### Goal of the exercise:
Only lines with the word "index" belong in the answer; copy them from the records below.

[Extracted records]
================================

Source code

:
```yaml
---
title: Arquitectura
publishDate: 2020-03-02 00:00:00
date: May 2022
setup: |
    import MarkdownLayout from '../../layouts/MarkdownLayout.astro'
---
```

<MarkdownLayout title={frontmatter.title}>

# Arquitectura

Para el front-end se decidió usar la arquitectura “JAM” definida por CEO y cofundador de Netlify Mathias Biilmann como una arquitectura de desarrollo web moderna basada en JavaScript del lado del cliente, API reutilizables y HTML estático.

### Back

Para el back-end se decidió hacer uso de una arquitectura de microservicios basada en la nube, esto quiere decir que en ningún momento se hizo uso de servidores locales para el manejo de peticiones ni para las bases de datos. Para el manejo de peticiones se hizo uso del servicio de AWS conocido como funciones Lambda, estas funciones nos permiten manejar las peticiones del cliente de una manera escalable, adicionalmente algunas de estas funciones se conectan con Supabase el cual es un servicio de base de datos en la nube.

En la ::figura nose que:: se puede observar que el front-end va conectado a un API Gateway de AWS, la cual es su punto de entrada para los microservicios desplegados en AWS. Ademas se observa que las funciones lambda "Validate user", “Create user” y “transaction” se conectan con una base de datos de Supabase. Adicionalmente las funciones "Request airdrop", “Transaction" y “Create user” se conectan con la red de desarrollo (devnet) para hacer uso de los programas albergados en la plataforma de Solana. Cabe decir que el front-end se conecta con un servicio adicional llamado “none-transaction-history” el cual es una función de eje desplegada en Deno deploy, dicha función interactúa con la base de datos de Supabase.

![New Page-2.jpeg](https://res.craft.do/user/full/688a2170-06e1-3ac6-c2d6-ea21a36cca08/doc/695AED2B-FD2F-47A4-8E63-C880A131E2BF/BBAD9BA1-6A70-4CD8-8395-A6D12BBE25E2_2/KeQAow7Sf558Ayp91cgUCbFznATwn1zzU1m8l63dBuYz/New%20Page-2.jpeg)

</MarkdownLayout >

================================

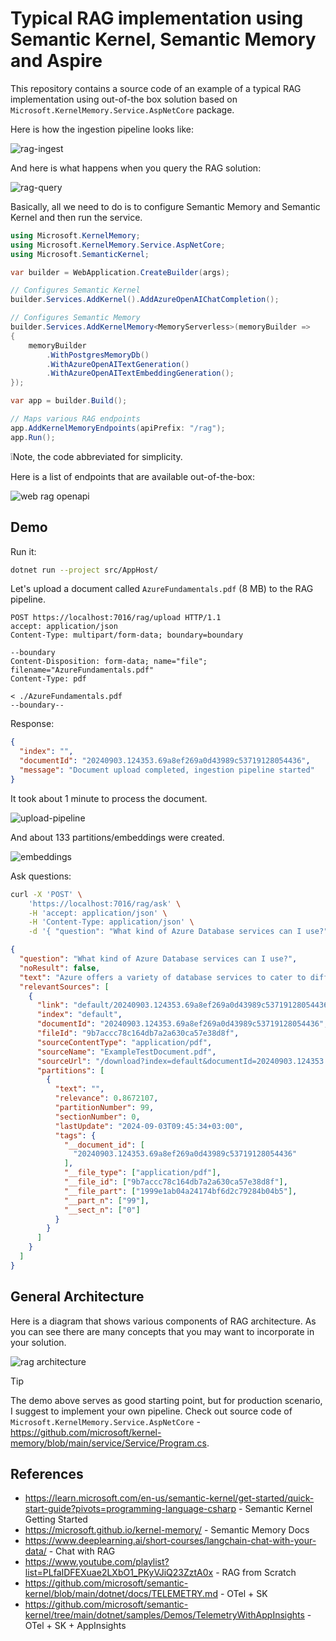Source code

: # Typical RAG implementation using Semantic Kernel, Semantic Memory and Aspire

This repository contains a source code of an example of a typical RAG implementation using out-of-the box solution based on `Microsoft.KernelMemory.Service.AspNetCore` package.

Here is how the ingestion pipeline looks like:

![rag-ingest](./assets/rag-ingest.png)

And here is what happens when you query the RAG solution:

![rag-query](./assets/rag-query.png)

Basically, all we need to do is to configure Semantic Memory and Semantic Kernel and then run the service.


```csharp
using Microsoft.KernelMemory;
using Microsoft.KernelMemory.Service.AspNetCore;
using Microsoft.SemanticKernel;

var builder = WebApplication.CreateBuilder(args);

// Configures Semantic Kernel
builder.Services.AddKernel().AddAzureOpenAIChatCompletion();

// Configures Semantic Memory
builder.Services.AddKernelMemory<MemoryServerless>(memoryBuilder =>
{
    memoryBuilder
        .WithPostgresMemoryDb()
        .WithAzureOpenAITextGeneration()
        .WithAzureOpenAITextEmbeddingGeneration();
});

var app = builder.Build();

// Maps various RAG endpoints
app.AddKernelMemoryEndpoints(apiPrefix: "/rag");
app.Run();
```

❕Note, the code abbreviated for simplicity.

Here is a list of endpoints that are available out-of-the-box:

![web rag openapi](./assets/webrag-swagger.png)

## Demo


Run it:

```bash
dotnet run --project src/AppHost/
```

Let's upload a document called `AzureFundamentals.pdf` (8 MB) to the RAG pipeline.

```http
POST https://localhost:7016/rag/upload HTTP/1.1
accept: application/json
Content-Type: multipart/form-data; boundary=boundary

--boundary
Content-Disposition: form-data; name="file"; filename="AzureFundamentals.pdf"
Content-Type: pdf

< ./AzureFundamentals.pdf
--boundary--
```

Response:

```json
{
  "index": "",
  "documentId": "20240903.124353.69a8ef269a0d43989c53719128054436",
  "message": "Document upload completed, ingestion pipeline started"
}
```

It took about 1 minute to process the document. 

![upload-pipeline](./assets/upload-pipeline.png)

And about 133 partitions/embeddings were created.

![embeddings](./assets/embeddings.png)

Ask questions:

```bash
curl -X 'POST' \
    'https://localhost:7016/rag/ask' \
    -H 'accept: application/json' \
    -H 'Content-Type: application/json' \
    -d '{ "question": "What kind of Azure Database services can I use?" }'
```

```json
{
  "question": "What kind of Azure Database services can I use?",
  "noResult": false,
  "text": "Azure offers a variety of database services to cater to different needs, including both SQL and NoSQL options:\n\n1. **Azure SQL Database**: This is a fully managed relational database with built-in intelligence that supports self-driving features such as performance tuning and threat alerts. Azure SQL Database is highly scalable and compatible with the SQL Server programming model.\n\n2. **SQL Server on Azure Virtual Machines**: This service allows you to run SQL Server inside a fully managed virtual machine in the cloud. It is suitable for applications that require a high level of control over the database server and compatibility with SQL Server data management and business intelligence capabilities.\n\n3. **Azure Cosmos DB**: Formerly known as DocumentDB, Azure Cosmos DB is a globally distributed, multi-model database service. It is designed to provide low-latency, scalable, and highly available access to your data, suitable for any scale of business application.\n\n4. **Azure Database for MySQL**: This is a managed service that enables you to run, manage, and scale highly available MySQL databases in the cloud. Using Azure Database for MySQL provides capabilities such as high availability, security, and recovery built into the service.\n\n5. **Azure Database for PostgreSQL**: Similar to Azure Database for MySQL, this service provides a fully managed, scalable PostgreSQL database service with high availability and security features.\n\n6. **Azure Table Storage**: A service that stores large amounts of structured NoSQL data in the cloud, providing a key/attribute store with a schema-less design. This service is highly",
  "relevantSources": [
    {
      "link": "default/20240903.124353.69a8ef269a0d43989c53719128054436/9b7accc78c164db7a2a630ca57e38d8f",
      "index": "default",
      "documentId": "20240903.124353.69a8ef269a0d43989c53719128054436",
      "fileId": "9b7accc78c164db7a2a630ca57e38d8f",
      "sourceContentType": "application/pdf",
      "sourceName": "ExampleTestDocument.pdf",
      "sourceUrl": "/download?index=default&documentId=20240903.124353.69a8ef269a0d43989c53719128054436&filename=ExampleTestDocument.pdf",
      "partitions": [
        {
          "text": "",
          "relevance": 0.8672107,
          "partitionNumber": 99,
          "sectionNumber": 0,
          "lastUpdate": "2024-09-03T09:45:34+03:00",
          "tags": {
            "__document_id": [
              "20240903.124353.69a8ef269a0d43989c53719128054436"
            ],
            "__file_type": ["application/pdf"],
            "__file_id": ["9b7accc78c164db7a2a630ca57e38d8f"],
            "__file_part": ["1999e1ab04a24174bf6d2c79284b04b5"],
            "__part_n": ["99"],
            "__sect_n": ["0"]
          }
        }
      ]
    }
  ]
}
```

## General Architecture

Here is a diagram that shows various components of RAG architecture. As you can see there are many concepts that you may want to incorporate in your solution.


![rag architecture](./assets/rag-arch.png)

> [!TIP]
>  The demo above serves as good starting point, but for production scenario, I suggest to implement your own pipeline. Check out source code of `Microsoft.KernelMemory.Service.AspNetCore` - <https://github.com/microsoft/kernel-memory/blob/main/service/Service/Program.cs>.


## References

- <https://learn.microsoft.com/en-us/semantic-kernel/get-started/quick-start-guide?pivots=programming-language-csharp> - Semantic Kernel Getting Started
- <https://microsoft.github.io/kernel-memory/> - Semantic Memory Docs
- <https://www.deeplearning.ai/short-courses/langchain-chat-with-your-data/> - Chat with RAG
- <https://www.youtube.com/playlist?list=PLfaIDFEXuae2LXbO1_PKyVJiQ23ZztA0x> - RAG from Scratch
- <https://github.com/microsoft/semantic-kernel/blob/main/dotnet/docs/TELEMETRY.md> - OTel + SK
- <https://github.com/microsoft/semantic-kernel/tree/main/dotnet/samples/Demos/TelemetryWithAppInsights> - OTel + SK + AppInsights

================================

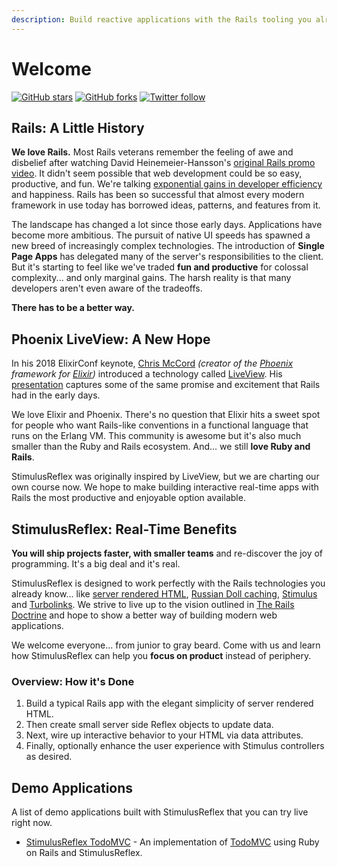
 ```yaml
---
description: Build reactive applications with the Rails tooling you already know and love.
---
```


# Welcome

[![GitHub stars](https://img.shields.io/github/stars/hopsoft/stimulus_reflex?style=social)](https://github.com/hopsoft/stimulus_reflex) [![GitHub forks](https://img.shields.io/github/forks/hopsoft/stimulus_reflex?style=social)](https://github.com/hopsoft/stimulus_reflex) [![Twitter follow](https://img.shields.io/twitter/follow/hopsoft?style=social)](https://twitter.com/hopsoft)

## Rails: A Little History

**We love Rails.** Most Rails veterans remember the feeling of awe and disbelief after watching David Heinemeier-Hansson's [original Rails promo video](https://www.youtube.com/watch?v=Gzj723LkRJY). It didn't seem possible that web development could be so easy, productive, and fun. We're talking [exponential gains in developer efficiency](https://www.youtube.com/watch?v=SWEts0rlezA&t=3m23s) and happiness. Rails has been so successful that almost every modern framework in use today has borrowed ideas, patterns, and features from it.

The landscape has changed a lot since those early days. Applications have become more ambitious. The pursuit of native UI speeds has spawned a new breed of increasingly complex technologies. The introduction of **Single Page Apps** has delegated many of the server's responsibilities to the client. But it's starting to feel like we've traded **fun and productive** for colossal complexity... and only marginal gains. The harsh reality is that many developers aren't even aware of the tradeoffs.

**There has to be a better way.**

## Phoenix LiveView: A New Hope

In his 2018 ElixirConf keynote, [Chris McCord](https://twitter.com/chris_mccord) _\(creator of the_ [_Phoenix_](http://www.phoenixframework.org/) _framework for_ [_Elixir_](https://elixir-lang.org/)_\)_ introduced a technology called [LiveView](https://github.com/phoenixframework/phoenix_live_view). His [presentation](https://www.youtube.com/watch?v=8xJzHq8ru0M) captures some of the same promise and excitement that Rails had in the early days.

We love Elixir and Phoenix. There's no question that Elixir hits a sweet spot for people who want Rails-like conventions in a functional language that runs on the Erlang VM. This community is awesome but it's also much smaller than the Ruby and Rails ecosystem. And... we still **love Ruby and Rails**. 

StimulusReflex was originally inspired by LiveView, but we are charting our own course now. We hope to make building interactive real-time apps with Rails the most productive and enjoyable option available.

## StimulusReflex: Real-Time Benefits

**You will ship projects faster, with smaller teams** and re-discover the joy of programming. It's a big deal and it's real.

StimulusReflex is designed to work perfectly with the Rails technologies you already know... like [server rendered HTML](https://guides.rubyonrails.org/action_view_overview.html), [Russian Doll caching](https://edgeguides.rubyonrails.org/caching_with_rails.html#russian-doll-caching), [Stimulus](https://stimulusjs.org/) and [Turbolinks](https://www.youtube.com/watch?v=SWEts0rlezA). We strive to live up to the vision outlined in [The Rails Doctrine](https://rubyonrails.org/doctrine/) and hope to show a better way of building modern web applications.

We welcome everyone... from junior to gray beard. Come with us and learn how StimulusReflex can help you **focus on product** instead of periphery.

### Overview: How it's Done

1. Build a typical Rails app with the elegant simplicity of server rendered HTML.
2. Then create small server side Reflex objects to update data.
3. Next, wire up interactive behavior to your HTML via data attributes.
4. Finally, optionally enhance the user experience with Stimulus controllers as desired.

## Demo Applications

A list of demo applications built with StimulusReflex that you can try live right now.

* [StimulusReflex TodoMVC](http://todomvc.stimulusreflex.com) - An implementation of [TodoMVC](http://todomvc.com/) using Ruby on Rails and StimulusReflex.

================================

### Expected answer:
  "index": "",
      "index": "default",
      "sourceUrl": "/download?index=default&documentId=20240903.124353.69a8ef269a0d43989c53719128054436&filename=ExampleTestDocument.pdf",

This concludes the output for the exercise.